=== HOW TO COMPLETE THIS TASK ===
Your answer should be the exact lines of the data below from the one containing "3. Never push code that breaks functionality." through the one containing "1. doesn’t have bad side-effects"; please include nothing else.

=== TASK MATERIAL ===

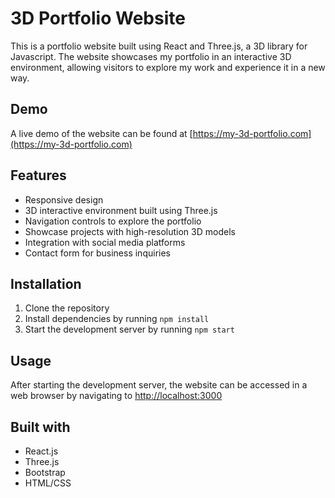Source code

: # 3D Portfolio Website 

This is a portfolio website built using React and Three.js, a 3D library for Javascript. The website showcases my portfolio in an interactive 3D environment, allowing visitors to explore my work and experience it in a new way.

## Demo 

A live demo of the website can be found at [https://my-3d-portfolio.com](https://my-3d-portfolio.com)

## Features

* Responsive design
* 3D interactive environment built using Three.js
* Navigation controls to explore the portfolio
* Showcase projects with high-resolution 3D models
* Integration with social media platforms
* Contact form for business inquiries

## Installation

1. Clone the repository
2. Install dependencies by running `npm install`
3. Start the development server by running `npm start`

## Usage

After starting the development server, the website can be accessed in a web browser by navigating to [http://localhost:3000](http://localhost:3000)

## Built with

* React.js
* Three.js
* Bootstrap
* HTML/CSS
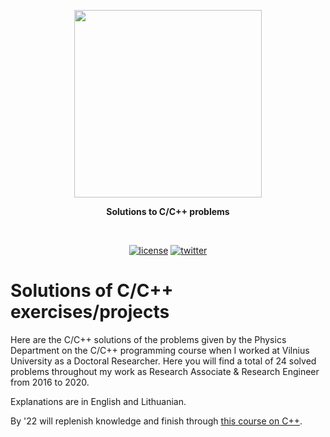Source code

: <p align=center>
  <img height="300px" src="https://github.com/aurimas13/C-solutions/blob/main/public/images/cpppp.png"/>
</p>

<p align="center" > <b>Solutions to C/C++ problems </b> </p>
<br>
<p align=center>
  <a href="https://github.com/aurimas13/Road-App/blob/main/LICENSE"><img alt="license" src="https://img.shields.io/npm/l/express"></a>
  <a href="https://twitter.com/aanausedas"><img alt="twitter" src="https://img.shields.io/twitter/follow/aanausedas?style=social"/></a>
</p>

# Solutions of C/C++ exercises/projects

<!-- While being a Research Engineer at Vilnius University (VU) I worked on computing, bioinformatics and ML projects, of which the current one involves analysis of scRNA by writing codes, analyses and scripting with Python and C++.
 -->
 
Here are the C/C++ solutions of the problems given by the Physics Department on the C/C++ programming course when I worked at Vilnius University as a Doctoral Researcher. Here you will find a total of 24 solved problems throughout my work as Research Associate & Research Engineer from 2016 to 2020.

Explanations are in English and Lithuanian. 

By '22 will replenish knowledge and finish through [this course on C++](https://www.udemy.com/course/video-course-c-from-beginner-to-expert/).
 
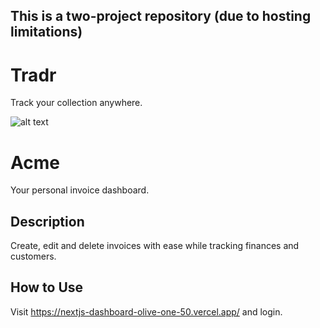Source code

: ## This is a two-project repository (due to hosting limitations)

# Tradr

Track your collection anywhere.

![alt text](https://github.com/jjacobwow3/nextjs-dashboard/blob/master/public/opengraph-image.png)
# Acme

Your personal invoice dashboard.
## Description

Create, edit and delete invoices with ease while tracking finances and customers.
## How to Use

Visit https://nextjs-dashboard-olive-one-50.vercel.app/ and login.
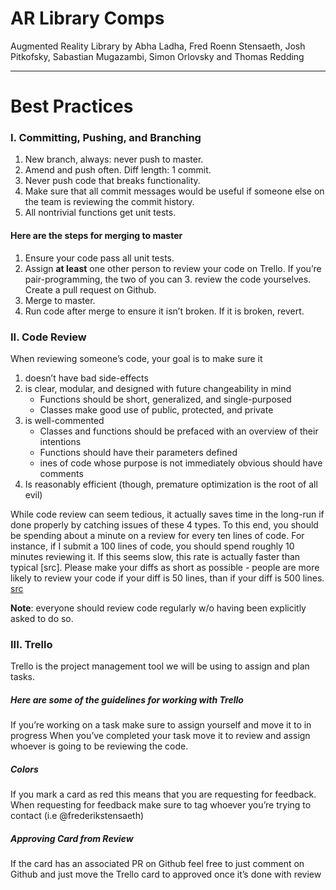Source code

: # AR Library Comps #
Augmented Reality Library by Abha Ladha, Fred Roenn Stensaeth, Josh Pitkofsky, Sabastian Mugazambi, Simon Orlovsky and Thomas Redding
- - - -
# Best Practices #
### I. Committing, Pushing, and Branching ####
1. New branch, always: never push to master.
2. Amend and push often. Diff length: 1 commit.
3. Never push code that breaks functionality.
4. Make sure that all commit messages would be useful if someone else on the team is reviewing the commit history.
5. All nontrivial functions get unit tests.

#### Here are the steps for merging to master ####
1. Ensure your code pass all unit tests.
2. Assign **at least** one other person to review your code on Trello. If you’re pair-programming, the two of you can 3. review the code yourselves. Create a pull request on Github.
4. Merge to master.
5. Run code after merge to ensure it isn’t broken. If it is broken, revert.

### II. Code Review
When reviewing someone’s code, your goal is to make sure it
1. doesn’t have bad side-effects
2. is clear, modular, and designed with future changeability in mind
    * Functions should be short, generalized, and single-purposed
    * Classes make good use of public, protected, and private
3. is well-commented
    * Classes and functions should be prefaced with an overview of their intentions
    * Functions should have their parameters defined
    * ines of code whose purpose is not immediately obvious should have comments
4. Is reasonably efficient (though, premature optimization is the root of all evil)

While code review can seem tedious, it actually saves time in the long-run if done properly by catching issues of these 4 types. To this end, you should be spending about a minute on a review for every ten lines of code. For instance, if I submit a 100 lines of code, you should spend roughly 10 minutes reviewing it. If this seems slow, this rate is actually faster than typical [src]. Please make your diffs as short as possible - people are more likely to review your code if your diff is 50 lines, than if your diff is 500 lines. [src](https://en.wikipedia.org/wiki/Code_review) 

**Note**: everyone should review code regularly w/o having been explicitly asked to do so.

### III. Trello
Trello is the project management tool we will be using to assign and plan tasks.
##### Here are some of the guidelines for working with Trello
If you’re working on a task make sure to assign yourself and move it to in progress
When you’ve completed your task move it to review and assign whoever is going to be reviewing the code.
##### Colors
If you mark a card as red this means that you are requesting for feedback. When requesting for feedback make sure to tag whoever you’re trying to contact (i.e @frederikstensaeth)

##### Approving Card from Review
If the card has an associated PR on Github feel free to just comment on Github and just move the Trello card to approved once it’s done with review
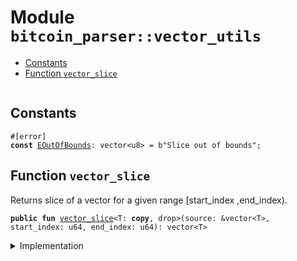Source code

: <a name="bitcoin_parser_vector_utils"></a>

# Module `bitcoin_parser::vector_utils`

- [Constants](#@Constants_0)
- [Function `vector_slice`](#bitcoin_parser_vector_utils_vector_slice)

<pre><code></code></pre>

<a name="@Constants_0"></a>

## Constants

<a name="bitcoin_parser_vector_utils_EOutOfBounds"></a>

<pre><code>#[error]
<b>const</b> <a href="../bitcoin_parser/vector_utils.md#bitcoin_parser_vector_utils_EOutOfBounds">EOutOfBounds</a>: vector&lt;u8&gt; = b"Slice out of bounds";
</code></pre>

<a name="bitcoin_parser_vector_utils_vector_slice"></a>

## Function `vector_slice`

Returns slice of a vector for a given range [start_index ,end_index).

<pre><code><b>public</b> <b>fun</b> <a href="../bitcoin_parser/vector_utils.md#bitcoin_parser_vector_utils_vector_slice">vector_slice</a>&lt;T: <b>copy</b>, drop&gt;(source: &vector&lt;T&gt;, start_index: u64, end_index: u64): vector&lt;T&gt;
</code></pre>

<details>
<summary>Implementation</summary>

<pre><code><b>public</b> <b>fun</b> <a href="../bitcoin_parser/vector_utils.md#bitcoin_parser_vector_utils_vector_slice">vector_slice</a>&lt;T: <b>copy</b> + drop&gt;(
    source: &vector&lt;T&gt;,
    start_index: u64,
    end_index: u64,
): vector&lt;T&gt; {
    <b>assert</b>!(start_index &lt;= end_index, <a href="../bitcoin_parser/vector_utils.md#bitcoin_parser_vector_utils_EOutOfBounds">EOutOfBounds</a>);
    <b>assert</b>!(end_index &lt;= source.length(), <a href="../bitcoin_parser/vector_utils.md#bitcoin_parser_vector_utils_EOutOfBounds">EOutOfBounds</a>);
    <b>let</b> <b>mut</b> slice = vector::empty&lt;T&gt;();
    <b>let</b> <b>mut</b> i = start_index;
    <b>while</b> (i &lt; end_index) {
        slice.push_back(source[i]);
        i = i + 1;
    };
    slice
}
</code></pre>

</details>
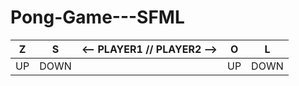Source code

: # Pong-Game---SFML

|Z|S|<-- PLAYER1 // PLAYER2 -->|O|L|
|-------------|-------------|-------------|-------------|-------------|
|UP|DOWN||UP|DOWN|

=== RESULT ===
3. Never push code that breaks functionality.
4. Make sure that all commit messages would be useful if someone else on the team is reviewing the commit history.
5. All nontrivial functions get unit tests.

#### Here are the steps for merging to master ####
1. Ensure your code pass all unit tests.
2. Assign **at least** one other person to review your code on Trello. If you’re pair-programming, the two of you can 3. review the code yourselves. Create a pull request on Github.
4. Merge to master.
5. Run code after merge to ensure it isn’t broken. If it is broken, revert.

### II. Code Review
When reviewing someone’s code, your goal is to make sure it
1. doesn’t have bad side-effects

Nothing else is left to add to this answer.